═══ DATA FOR PROCESSING ═══

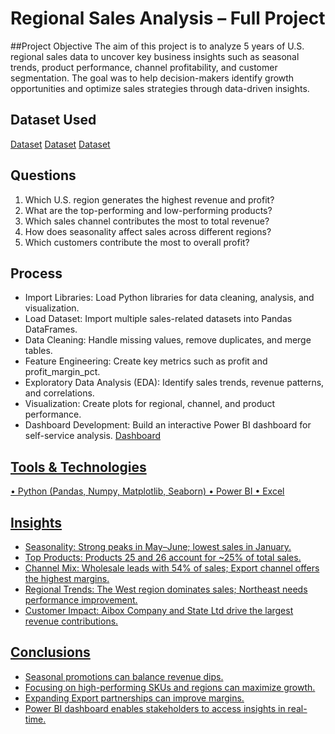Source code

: # Regional Sales Analysis – Full Project

##Project Objective
The aim of this project is to analyze 5 years of U.S. regional sales data to uncover key business insights such as seasonal trends, product performance, channel profitability, and customer segmentation. The goal was to help decision-makers identify growth opportunities and optimize sales strategies through data-driven insights.

## Dataset Used
 <a href="https://github.com/saraswat10/Netflix-Movie-Data-Analysis/blob/main/movies%20data.xlsx">Dataset</a>
 <a href="https://github.com/saraswat10/Netflix-Movie-Data-Analysis/blob/main/movies%20data.xlsx">Dataset</a>
<a href="https://github.com/saraswat10/Netflix-Movie-Data-Analysis/blob/main/movies%20data.xlsx">Dataset</a>
 
## Questions
1) Which U.S. region generates the highest revenue and profit?
2) What are the top-performing and low-performing products?
3) Which sales channel contributes the most to total revenue?
4) How does seasonality affect sales across different regions?
5) Which customers contribute the most to overall profit?


## Process
* Import Libraries: Load Python libraries for data cleaning, analysis, and visualization.
* Load Dataset: Import multiple sales-related datasets into Pandas DataFrames.
* Data Cleaning: Handle missing values, remove duplicates, and merge tables.
* Feature Engineering: Create key metrics such as profit and profit_margin_pct.
* Exploratory Data Analysis (EDA): Identify sales trends, revenue patterns, and correlations.
* Visualization: Create plots for regional, channel, and product performance.
* Dashboard Development: Build an interactive Power BI dashboard for self-service analysis.
   <a href="https://github.com/saraswat10/Regional-Sales-Analysis/blob/main/SALES%20REPORT.pbix">Dashboard

## Tools & Technologies
   • Python (Pandas, Numpy, Matplotlib, Seaborn)
   • Power BI
   • Excel

## Insights
* Seasonality: Strong peaks in May–June; lowest sales in January.
* Top Products: Products 25 and 26 account for ~25% of total sales.
* Channel Mix: Wholesale leads with 54% of sales; Export channel offers the highest margins.
* Regional Trends: The West region dominates sales; Northeast needs performance improvement.
* Customer Impact: Aibox Company and State Ltd drive the largest revenue contributions.

## Conclusions
* Seasonal promotions can balance revenue dips.
* Focusing on high-performing SKUs and regions can maximize growth.
* Expanding Export partnerships can improve margins.
* Power BI dashboard enables stakeholders to access insights in real-time.
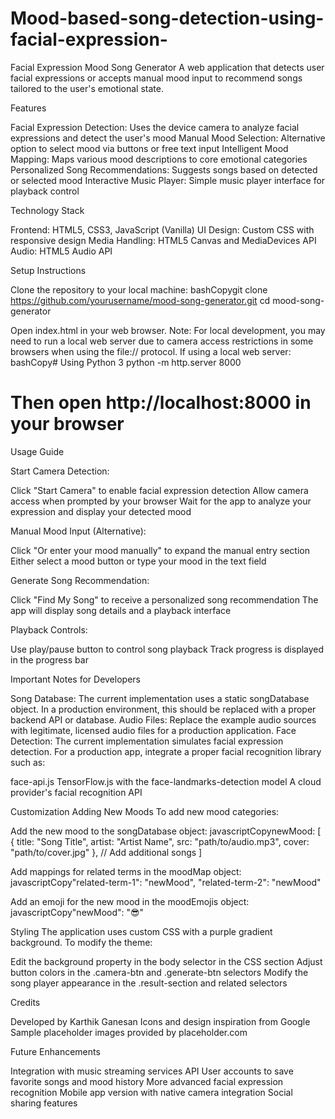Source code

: # Mood-based-song-detection-using-facial-expression-

Facial Expression Mood Song Generator
A web application that detects user facial expressions or accepts manual mood input to recommend songs tailored to the user's emotional state.

Features

Facial Expression Detection: Uses the device camera to analyze facial expressions and detect the user's mood
Manual Mood Selection: Alternative option to select mood via buttons or free text input
Intelligent Mood Mapping: Maps various mood descriptions to core emotional categories
Personalized Song Recommendations: Suggests songs based on detected or selected mood
Interactive Music Player: Simple music player interface for playback control

Technology Stack

Frontend: HTML5, CSS3, JavaScript (Vanilla)
UI Design: Custom CSS with responsive design
Media Handling: HTML5 Canvas and MediaDevices API
Audio: HTML5 Audio API

Setup Instructions

Clone the repository to your local machine:
bashCopygit clone https://github.com/yourusername/mood-song-generator.git
cd mood-song-generator

Open index.html in your web browser.
Note: For local development, you may need to run a local web server due to camera access restrictions in some browsers when using the file:// protocol.
If using a local web server:
bashCopy# Using Python 3
python -m http.server 8000

# Then open http://localhost:8000 in your browser


Usage Guide

Start Camera Detection:

Click "Start Camera" to enable facial expression detection
Allow camera access when prompted by your browser
Wait for the app to analyze your expression and display your detected mood


Manual Mood Input (Alternative):

Click "Or enter your mood manually" to expand the manual entry section
Either select a mood button or type your mood in the text field


Generate Song Recommendation:

Click "Find My Song" to receive a personalized song recommendation
The app will display song details and a playback interface


Playback Controls:

Use play/pause button to control song playback
Track progress is displayed in the progress bar



Important Notes for Developers

Song Database: The current implementation uses a static songDatabase object. In a production environment, this should be replaced with a proper backend API or database.
Audio Files: Replace the example audio sources with legitimate, licensed audio files for a production application.
Face Detection: The current implementation simulates facial expression detection. For a production app, integrate a proper facial recognition library such as:

face-api.js
TensorFlow.js with the face-landmarks-detection model
A cloud provider's facial recognition API



Customization
Adding New Moods
To add new mood categories:

Add the new mood to the songDatabase object:
javascriptCopynewMood: [
    { title: "Song Title", artist: "Artist Name", src: "path/to/audio.mp3", cover: "path/to/cover.jpg" },
    // Add additional songs
]

Add mappings for related terms in the moodMap object:
javascriptCopy"related-term-1": "newMood",
"related-term-2": "newMood"

Add an emoji for the new mood in the moodEmojis object:
javascriptCopy"newMood": "😎"


Styling
The application uses custom CSS with a purple gradient background. To modify the theme:

Edit the background property in the body selector in the CSS section
Adjust button colors in the .camera-btn and .generate-btn selectors
Modify the song player appearance in the .result-section and related selectors

Credits

Developed by Karthik Ganesan 
Icons and design inspiration from Google 
Sample placeholder images provided by placeholder.com

Future Enhancements

Integration with music streaming services API
User accounts to save favorite songs and mood history
More advanced facial expression recognition
Mobile app version with native camera integration
Social sharing features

═══

TO DO: The records must be copied with no word altered, and without their pictures.

WRITTEN SOLUTION:
Source code

: # Regional Sales Analysis – Full Project

##Project Objective
The aim of this project is to analyze 5 years of U.S. regional sales data to uncover key business insights such as seasonal trends, product performance, channel profitability, and customer segmentation. The goal was to help decision-makers identify growth opportunities and optimize sales strategies through data-driven insights.

## Dataset Used
 <a href="https://github.com/saraswat10/Netflix-Movie-Data-Analysis/blob/main/movies%20data.xlsx">Dataset</a>
 <a href="https://github.com/saraswat10/Netflix-Movie-Data-Analysis/blob/main/movies%20data.xlsx">Dataset</a>
<a href="https://github.com/saraswat10/Netflix-Movie-Data-Analysis/blob/main/movies%20data.xlsx">Dataset</a>
 
## Questions
1) Which U.S. region generates the highest revenue and profit?
2) What are the top-performing and low-performing products?
3) Which sales channel contributes the most to total revenue?
4) How does seasonality affect sales across different regions?
5) Which customers contribute the most to overall profit?


## Process
* Import Libraries: Load Python libraries for data cleaning, analysis, and visualization.
* Load Dataset: Import multiple sales-related datasets into Pandas DataFrames.
* Data Cleaning: Handle missing values, remove duplicates, and merge tables.
* Feature Engineering: Create key metrics such as profit and profit_margin_pct.
* Exploratory Data Analysis (EDA): Identify sales trends, revenue patterns, and correlations.
* Visualization: Create plots for regional, channel, and product performance.
* Dashboard Development: Build an interactive Power BI dashboard for self-service analysis.
   <a href="https://github.com/saraswat10/Regional-Sales-Analysis/blob/main/SALES%20REPORT.pbix">Dashboard

## Tools & Technologies
   • Python (Pandas, Numpy, Matplotlib, Seaborn)
   • Power BI
   • Excel

## Insights
* Seasonality: Strong peaks in May–June; lowest sales in January.
* Top Products: Products 25 and 26 account for ~25% of total sales.
* Channel Mix: Wholesale leads with 54% of sales; Export channel offers the highest margins.
* Regional Trends: The West region dominates sales; Northeast needs performance improvement.
* Customer Impact: Aibox Company and State Ltd drive the largest revenue contributions.

## Conclusions
* Seasonal promotions can balance revenue dips.
* Focusing on high-performing SKUs and regions can maximize growth.
* Expanding Export partnerships can improve margins.
* Power BI dashboard enables stakeholders to access insights in real-time.
Source code

: # Mood-based-song-detection-using-facial-expression-

Facial Expression Mood Song Generator
A web application that detects user facial expressions or accepts manual mood input to recommend songs tailored to the user's emotional state.

Features

Facial Expression Detection: Uses the device camera to analyze facial expressions and detect the user's mood
Manual Mood Selection: Alternative option to select mood via buttons or free text input
Intelligent Mood Mapping: Maps various mood descriptions to core emotional categories
Personalized Song Recommendations: Suggests songs based on detected or selected mood
Interactive Music Player: Simple music player interface for playback control

Technology Stack

Frontend: HTML5, CSS3, JavaScript (Vanilla)
UI Design: Custom CSS with responsive design
Media Handling: HTML5 Canvas and MediaDevices API
Audio: HTML5 Audio API

Setup Instructions

Clone the repository to your local machine:
bashCopygit clone https://github.com/yourusername/mood-song-generator.git
cd mood-song-generator

Open index.html in your web browser.
Note: For local development, you may need to run a local web server due to camera access restrictions in some browsers when using the file:// protocol.
If using a local web server:
bashCopy# Using Python 3
python -m http.server 8000

# Then open http://localhost:8000 in your browser


Usage Guide

Start Camera Detection:

Click "Start Camera" to enable facial expression detection
Allow camera access when prompted by your browser
Wait for the app to analyze your expression and display your detected mood


Manual Mood Input (Alternative):

Click "Or enter your mood manually" to expand the manual entry section
Either select a mood button or type your mood in the text field


Generate Song Recommendation:

Click "Find My Song" to receive a personalized song recommendation
The app will display song details and a playback interface


Playback Controls:

Use play/pause button to control song playback
Track progress is displayed in the progress bar



Important Notes for Developers

Song Database: The current implementation uses a static songDatabase object. In a production environment, this should be replaced with a proper backend API or database.
Audio Files: Replace the example audio sources with legitimate, licensed audio files for a production application.
Face Detection: The current implementation simulates facial expression detection. For a production app, integrate a proper facial recognition library such as:

face-api.js
TensorFlow.js with the face-landmarks-detection model
A cloud provider's facial recognition API



Customization
Adding New Moods
To add new mood categories:

Add the new mood to the songDatabase object:
javascriptCopynewMood: [
    { title: "Song Title", artist: "Artist Name", src: "path/to/audio.mp3", cover: "path/to/cover.jpg" },
    // Add additional songs
]

Add mappings for related terms in the moodMap object:
javascriptCopy"related-term-1": "newMood",
"related-term-2": "newMood"

Add an emoji for the new mood in the moodEmojis object:
javascriptCopy"newMood": "😎"


Styling
The application uses custom CSS with a purple gradient background. To modify the theme:

Edit the background property in the body selector in the CSS section
Adjust button colors in the .camera-btn and .generate-btn selectors
Modify the song player appearance in the .result-section and related selectors

Credits

Developed by Karthik Ganesan 
Icons and design inspiration from Google 
Sample placeholder images provided by placeholder.com

Future Enhancements

Integration with music streaming services API
User accounts to save favorite songs and mood history
More advanced facial expression recognition
Mobile app version with native camera integration
Social sharing features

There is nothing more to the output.